One visit to Camogli, Italy leaves you eager to return.
Even these two Americans, notorious for dining early, enjoyed leisurely dining at Bagni Lido. The seaside restaurant in Camogli is on the Ligurian coast north of Portofino. We had elaborate dinners, starting with raw swordfish cut onion-skin thin, melting in our mouths.
Camogli invites you to arrive with breathtaking views and asks you to linger with scrumptious meals and fine wines.
Although Camogli may claim to be a fishing port rather than a tourist destination, you could have fooled us. Boats in the Golfo Paradiso support that fishing still dominates the area. But swarms of people enjoying a hot May day attests to it as a tourist destination. A half-hour drive from Genoa and close by train from Milan, folks choose this spot for glorious beach respite.

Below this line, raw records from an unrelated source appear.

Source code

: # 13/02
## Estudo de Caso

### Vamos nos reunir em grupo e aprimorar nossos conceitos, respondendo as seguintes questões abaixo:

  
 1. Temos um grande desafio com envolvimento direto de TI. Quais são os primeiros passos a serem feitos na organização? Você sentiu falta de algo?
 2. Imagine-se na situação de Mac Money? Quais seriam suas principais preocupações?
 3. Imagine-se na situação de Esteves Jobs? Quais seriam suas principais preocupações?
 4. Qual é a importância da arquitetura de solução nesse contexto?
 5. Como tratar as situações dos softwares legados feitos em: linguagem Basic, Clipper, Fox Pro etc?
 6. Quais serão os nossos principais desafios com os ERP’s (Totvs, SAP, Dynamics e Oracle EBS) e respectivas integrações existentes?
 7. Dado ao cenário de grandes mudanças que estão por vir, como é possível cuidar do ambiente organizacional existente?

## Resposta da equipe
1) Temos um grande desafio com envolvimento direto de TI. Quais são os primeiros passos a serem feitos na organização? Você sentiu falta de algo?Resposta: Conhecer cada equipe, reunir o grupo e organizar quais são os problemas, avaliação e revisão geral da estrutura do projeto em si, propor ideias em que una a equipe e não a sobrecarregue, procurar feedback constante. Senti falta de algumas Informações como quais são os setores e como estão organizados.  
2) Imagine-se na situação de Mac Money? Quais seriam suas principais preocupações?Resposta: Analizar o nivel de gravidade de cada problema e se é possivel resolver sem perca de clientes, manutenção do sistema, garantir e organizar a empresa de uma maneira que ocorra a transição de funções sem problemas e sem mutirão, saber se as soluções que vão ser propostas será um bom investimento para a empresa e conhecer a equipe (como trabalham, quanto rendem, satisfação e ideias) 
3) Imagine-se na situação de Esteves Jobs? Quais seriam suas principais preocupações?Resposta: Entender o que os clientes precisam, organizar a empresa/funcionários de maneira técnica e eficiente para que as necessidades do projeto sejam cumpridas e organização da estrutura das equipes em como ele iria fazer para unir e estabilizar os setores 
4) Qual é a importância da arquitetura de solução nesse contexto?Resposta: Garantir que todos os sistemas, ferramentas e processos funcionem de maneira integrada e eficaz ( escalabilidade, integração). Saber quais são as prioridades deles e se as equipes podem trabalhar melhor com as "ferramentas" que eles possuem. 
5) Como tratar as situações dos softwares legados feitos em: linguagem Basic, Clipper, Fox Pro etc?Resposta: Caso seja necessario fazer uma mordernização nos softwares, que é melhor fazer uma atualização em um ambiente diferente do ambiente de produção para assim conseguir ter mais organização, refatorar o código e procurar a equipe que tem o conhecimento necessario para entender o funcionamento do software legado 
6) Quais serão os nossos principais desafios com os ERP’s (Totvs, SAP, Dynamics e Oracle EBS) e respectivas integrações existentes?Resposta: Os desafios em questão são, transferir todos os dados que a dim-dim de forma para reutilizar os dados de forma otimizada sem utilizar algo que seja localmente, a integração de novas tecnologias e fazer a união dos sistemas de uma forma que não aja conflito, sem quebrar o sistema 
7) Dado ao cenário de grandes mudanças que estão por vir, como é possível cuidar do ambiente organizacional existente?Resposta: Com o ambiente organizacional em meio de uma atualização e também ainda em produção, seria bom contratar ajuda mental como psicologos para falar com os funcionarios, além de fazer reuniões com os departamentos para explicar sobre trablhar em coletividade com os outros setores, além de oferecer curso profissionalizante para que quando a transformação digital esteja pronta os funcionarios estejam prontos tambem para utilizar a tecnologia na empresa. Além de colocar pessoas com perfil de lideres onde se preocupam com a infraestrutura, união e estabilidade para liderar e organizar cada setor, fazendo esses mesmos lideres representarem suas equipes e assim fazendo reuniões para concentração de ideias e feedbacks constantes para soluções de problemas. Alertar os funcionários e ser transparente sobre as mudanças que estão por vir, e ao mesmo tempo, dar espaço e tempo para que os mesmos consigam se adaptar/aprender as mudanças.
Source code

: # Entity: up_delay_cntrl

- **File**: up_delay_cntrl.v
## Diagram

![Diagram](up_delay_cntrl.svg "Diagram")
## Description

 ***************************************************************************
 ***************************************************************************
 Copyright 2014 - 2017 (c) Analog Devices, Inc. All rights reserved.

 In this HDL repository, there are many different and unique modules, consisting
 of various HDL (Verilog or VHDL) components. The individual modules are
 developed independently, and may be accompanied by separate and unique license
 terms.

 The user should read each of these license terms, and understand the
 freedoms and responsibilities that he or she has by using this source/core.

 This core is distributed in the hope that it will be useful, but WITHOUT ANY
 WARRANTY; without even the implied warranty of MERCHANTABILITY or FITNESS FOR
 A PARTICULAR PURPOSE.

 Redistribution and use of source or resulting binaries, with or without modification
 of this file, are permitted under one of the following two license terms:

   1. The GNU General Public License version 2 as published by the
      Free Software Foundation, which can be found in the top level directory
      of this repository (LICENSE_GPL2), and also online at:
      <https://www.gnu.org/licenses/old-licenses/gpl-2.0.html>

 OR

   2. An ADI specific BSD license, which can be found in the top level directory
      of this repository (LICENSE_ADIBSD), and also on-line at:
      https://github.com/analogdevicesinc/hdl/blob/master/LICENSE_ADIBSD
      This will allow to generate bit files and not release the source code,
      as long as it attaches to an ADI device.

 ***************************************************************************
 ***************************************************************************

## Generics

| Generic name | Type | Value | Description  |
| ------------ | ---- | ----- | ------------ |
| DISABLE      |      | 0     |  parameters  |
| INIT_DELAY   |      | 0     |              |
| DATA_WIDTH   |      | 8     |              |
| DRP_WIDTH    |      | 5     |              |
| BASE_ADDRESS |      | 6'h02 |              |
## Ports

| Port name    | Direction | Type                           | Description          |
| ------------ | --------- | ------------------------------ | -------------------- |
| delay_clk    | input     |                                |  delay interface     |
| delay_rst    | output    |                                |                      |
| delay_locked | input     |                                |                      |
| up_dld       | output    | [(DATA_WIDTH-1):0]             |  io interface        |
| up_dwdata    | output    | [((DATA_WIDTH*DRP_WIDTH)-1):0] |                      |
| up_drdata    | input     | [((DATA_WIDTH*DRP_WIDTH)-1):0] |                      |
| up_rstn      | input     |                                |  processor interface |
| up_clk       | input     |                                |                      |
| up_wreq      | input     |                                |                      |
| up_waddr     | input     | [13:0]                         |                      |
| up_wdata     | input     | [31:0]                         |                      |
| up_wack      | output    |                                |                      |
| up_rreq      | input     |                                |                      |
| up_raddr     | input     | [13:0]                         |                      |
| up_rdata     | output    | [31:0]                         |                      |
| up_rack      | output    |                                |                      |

One of the meanings of Camogli is, “houses close together” and what a lovely description. At under 6,000 people, Camogli looks like the Cinque Terre villages smushed together to form this charming, colorful town. The buildings rise up from the coastline in a maze of winding streets and corridors. The hills and steep stairs help you roam the shops and restaurants, seeking whatever strikes your fancy. In this store, it could be a comically rounded ceramic fish-shaped dish cast in sea-foam green. In that coffee shop, it could be indulging in an after lunch Macchiato that you’ll never find stateside.
Camogli’s Delightful Fish Festival
We missed the annual fish fry by two weekends and what a sight that would be to see. The Italians, their humor dominate, cook a “blessing of the fish” dinner in a massive frying pan (12 feet). What fun!
Camogli’s promenade is astounding. You can:
- Strolling the streets.
- Bask in summer sunlight.
- Sit on a rock wall watching the bathers frolic in the cool water, stepping expertly across the stone beaches.
Dining on the coast, you to watch the setting sun cast multiple shadows in the Basilica di Santa Maria Assunta. Catch the warm glow reflected in the glass of a tower window, evoking thoughts of medieval fireplaces and warm mead.
Which, a few hundred years ago, you drank in the dining room of the Castel Dragone on the nearby cliff. It has a ragged history of being torn down and rebuilt, but lucky for the visitor, has remained whole since the 14th century.
Camogli’s Harbor attests to the fishing history of the city with boats of many colors and sizes bobbing in sync with the ever-moving waters. It’s difficult not to spend an hour simply photographing them from various angles.
Arriving in Camogli by regional train from Rapallo or Santa Margherita is simple. Driving is fine as long as you know parking is limited. Or you can opt for the ferry. Every view into the town, from the shore, the hill at the train station, or on foot, invites you to be delighted by the colors, the people, and the stone streets.